Tidak ada yang harus ia pendam lagi perasaannya semakin jelas mencintai neng Firda. Tidak
henti-hentinya air mata itu mengalir deras seiring hatinya mengingat kehidupan masa lalu dan
cukup membuat ia merasa sedih. Sekarang dengan segala kekurangannya ia menemukan tulang
rusuknya dengan hadirnya wanita solehah impian semua kaum adam. Kang Ori bersyukur dan
tersenyum mendengar Hasib menyetujui pernikahan neng Firda dengan dirinya.

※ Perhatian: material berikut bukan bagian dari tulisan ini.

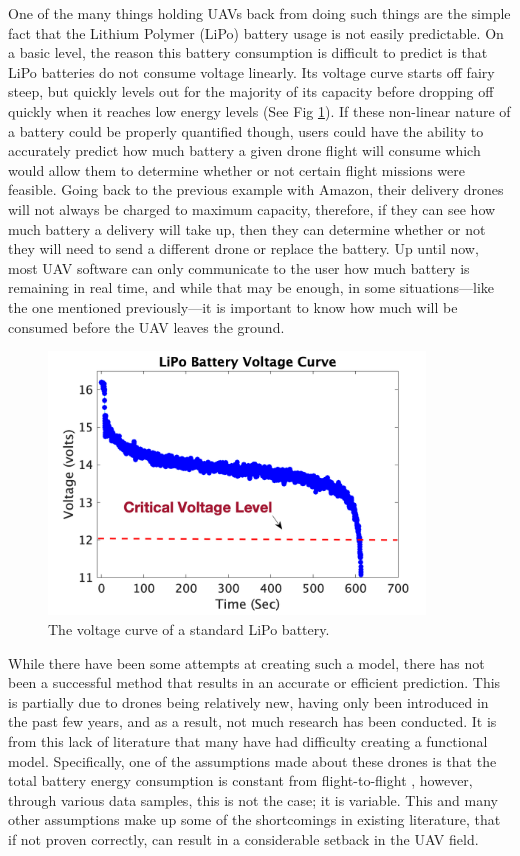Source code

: \documentclass{article}
\begin{document}
One of the many things holding UAVs back from doing such things are the simple fact that the Lithium Polymer (LiPo) battery usage is not easily predictable. On a basic level, the reason this battery consumption is difficult to predict is that LiPo batteries do not consume voltage linearly. Its voltage curve starts off fairy steep, but quickly levels out for the majority of its capacity before dropping off quickly when it reaches low energy levels (See Fig \ref{fig:volt}). If these non-linear nature of a battery could be properly quantified though, users could have the ability to accurately predict how much battery a given drone flight will consume which would allow them to determine whether or not certain flight missions were feasible. Going back to the previous example with Amazon, their delivery drones will not always be charged to maximum capacity, therefore, if they can see how much battery a delivery will take up, then they can determine whether or not they will need to send a different drone or replace the battery. Up until now, most UAV software can only communicate to the user how much battery is remaining in real time, and while that may be enough, in some situations—like the one mentioned previously—it is important to know how much will be consumed before the UAV leaves the ground.\par

\begin{figure}
  \centering
  \includegraphics[width = 100mm]{images/voltage.png}
  \caption{The voltage curve of a standard LiPo battery.}
  \label{fig:volt}
\end{figure}

While there have been some attempts at creating such a model, there has not been a successful method that results in an accurate or efficient prediction. This is partially due to drones being relatively new, having only been introduced in the past few years, and as a result, not much research has been conducted. It is from this lack of literature that many have had difficulty creating a functional model. Specifically, one of the assumptions made about these drones is that the total battery energy consumption is constant from flight-to-flight \cite{Prasetia}, however, through various data samples, this is not the case; it is variable. This and many other assumptions make up some of the shortcomings in existing literature, that if not proven correctly, can result in a considerable setback in the UAV field. 
\end{document}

Selang beberapa minggu, pernikahan Hasib dengan neng Firda berjalan dengan khidmat. Hasib
memilih surat ar-rahman sebagai mahar pernikahannya sesuai permintaan dari neng Firda yang
menginginkan mahar hafalan al-qur’an. Tanpa neng Firda sadari, Hasib menggunakan lafadz
bahasa arab untuk mengucapkan ijab qobulnya. Seketika itu juga neng Firda meneteskan air
matanya. Dari dulu neng Firda berdo’a kepada Allah, agar siapapun yang akan menjadi
pasangan hidupnya kelak nanti, ketika mengucapakan ijab qobul menggunakan bahasa arab.

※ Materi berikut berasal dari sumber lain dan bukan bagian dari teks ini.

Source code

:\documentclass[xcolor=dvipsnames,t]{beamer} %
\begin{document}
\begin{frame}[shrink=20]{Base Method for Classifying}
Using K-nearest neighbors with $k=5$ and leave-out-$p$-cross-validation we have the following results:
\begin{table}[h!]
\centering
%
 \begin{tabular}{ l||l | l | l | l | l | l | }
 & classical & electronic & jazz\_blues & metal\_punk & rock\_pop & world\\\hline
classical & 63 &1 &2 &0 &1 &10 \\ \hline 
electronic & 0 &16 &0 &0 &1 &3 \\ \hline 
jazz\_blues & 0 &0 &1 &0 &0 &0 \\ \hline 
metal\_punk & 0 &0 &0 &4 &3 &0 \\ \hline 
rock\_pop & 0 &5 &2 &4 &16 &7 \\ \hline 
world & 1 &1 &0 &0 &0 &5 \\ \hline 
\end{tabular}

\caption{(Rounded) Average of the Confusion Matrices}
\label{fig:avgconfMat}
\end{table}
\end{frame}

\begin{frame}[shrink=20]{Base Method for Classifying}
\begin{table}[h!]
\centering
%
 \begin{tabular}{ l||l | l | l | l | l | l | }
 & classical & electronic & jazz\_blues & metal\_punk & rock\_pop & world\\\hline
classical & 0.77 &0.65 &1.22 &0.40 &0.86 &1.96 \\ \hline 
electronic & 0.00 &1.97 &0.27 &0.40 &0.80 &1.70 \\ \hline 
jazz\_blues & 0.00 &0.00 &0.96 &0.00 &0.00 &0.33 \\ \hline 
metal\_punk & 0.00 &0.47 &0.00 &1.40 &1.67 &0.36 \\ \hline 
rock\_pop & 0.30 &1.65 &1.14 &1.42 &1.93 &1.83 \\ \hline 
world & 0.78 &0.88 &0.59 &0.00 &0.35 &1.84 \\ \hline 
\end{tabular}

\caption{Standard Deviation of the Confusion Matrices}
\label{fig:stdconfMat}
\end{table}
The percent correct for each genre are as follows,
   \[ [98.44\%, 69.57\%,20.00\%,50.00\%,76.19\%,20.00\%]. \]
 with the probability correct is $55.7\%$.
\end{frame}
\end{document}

Sungguh pasangan yang menjadi pelengkap kehidupan. Senyum bahagia dan tatapan dari
keduanya tergambar sangat membahagiakan setelah ijab qobul diucapkan Hasib dengan lancar
dan resmi menjadi seorang suami untuk neng Firda seorang wanita solehah penyejuk
kedamaian dalam kehidupan.

Jodoh adalah cerminan diri, tidak perlu sibuk mencari dan memilih siapapun. Yang perlu
dilakukan adalah memperbaiki diri dan memenuhi hak-hak kita sebagai hamba kepada sang
pencipta. jodoh, rezeki dan segalanya sudah diatur dalam sekenario yang indah. Jika sudah tiba,
putaran waktu akan menjemput kita menemui cinta sejati dan menemukan kehidupan yang
diridhoi dan berkah untuk dunia dan akhirat.